# Clogged Filters Epson 2200



## davitos (Sep 5, 2007)

so, i recently purchased a new head as we were having problems with one of our tjet 2s. so we took the old head out and saw that the nipples where the cartridges reside on was clogged (we could not force cleaning solution though it - not even after we soaked it overnight). we only had a problem with the white lines though. so what we did was unscrew the head from the plastic (see photo) and simply attach the new part from the new printhead to it. voila - the printhead was not the problem - the nipple piece of plastic was. question now - where can we purchase this piece of plastic without the actual head? that would save a hell lot of money. suggestions? 

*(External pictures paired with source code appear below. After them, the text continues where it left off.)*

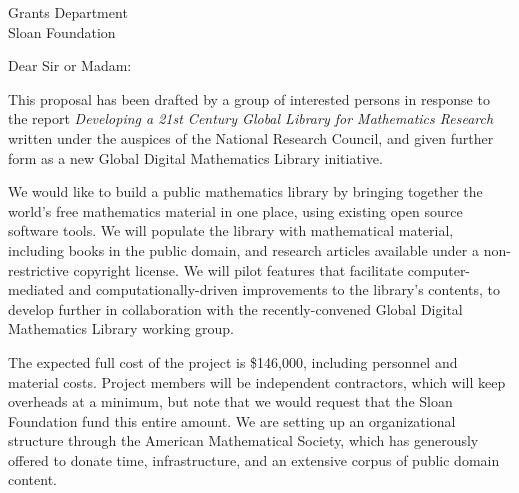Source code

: \documentclass{letter}
\begin{document}
\signature{Volker Sorge\\ \emph{for the GDML Consortium}}
\address{Volker Sorge\\
School of Computer Science\\
University of Birmingham\\
B15 2TT, UK}
\begin{letter}{Grants Department \\ Sloan Foundation}
\opening{Dear Sir or Madam:}


This proposal has been drafted by a group of interested persons in
response to the report \emph{Developing a 21st Century Global Library
  for Mathematics Research} written under the auspices of the National
Research Council, and given further form as a new Global Digital
Mathematics Library initiative.

We would like to build a public mathematics library by bringing
together the world's free mathematics material in one place, using
existing open source software tools.
%
We will populate the library with mathematical material, including
books in the public domain, and research articles available under a
non-restrictive copyright license.
%
We will pilot features that facilitate computer-mediated and
computationally-driven improvements to the library's contents, to
develop further in collaboration with the recently-convened Global
Digital Mathematics Library working group.


The expected full cost of the project is \$146,000, including
personnel and material costs.  Project members will be independent
contractors, which will keep overheads at a minimum, but note that we
would request that the Sloan Foundation fund this entire amount.  We
are setting up an organizational structure through the American
Mathematical Society, which has generously offered to donate time,
infrastructure, and an extensive corpus of public domain content.


\end{letter}
\end{document}
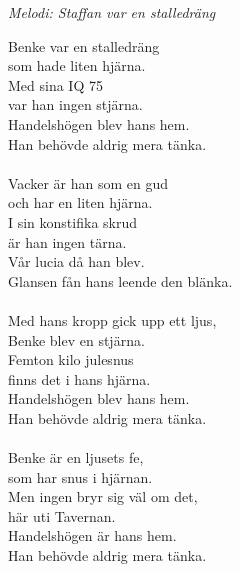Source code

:{\footnotesize\textit{Melodi: Staffan var en stalledräng}}\par
\vspace{10pt}
Benke var en stalledräng\\
som hade liten hjärna.\\
Med sina IQ 75\\
var han ingen stjärna.\\
Handelshögen blev hans hem.\\
Han behövde aldrig mera tänka.\\
\\
Vacker är han som en gud\\
och har en liten hjärna.\\
I sin konstifika skrud\\
är han ingen tärna.\\
Vår lucia då han blev.\\
Glansen fån hans leende den blänka.\\
\\
Med hans kropp gick upp ett ljus,\\
Benke blev en stjärna.\\
Femton kilo julesnus\\
finns det i hans hjärna.\\
Handelshögen blev hans hem.\\
Han behövde aldrig mera tänka.\\
\\
Benke är en ljusets fe,\\
som har snus i hjärnan.\\
Men ingen bryr sig väl om det,\\
här uti Tavernan.\\
Handelshögen är hans hem.\\
Han behövde aldrig mera tänka.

i believe many of you have exactly the same problem - its not the actual head- its the plastic board where the cartridges sit on....


----------



## vinyl signs (Dec 26, 2007)

Try soaking that part in real hot water then with a syringe to see if the free up. You could also try heating some cleaning solution if the hot water doesn't work.


----------



## Don-ColDesi (Oct 18, 2006)

Davitos,

First off, no, I haven't ever seen a source for printhead "parts" from Epson. The problem you mention is not unusual (clogging in the nipples/screen). The best way to try to slavage a head with this problem is remove the head from the machine. Set it in a shallow bath of cleaning or flushing solution (preferably suspended) let soak for an hour or so and then, using a syringe and piece of tubing) suck solution back uip through the head (1 nipple at a time). This will clean the screen and nipple most of the time. You can chekc to see if it is clear by trying to push some solution through the head, if it is still not flowing 100% - back flush some more.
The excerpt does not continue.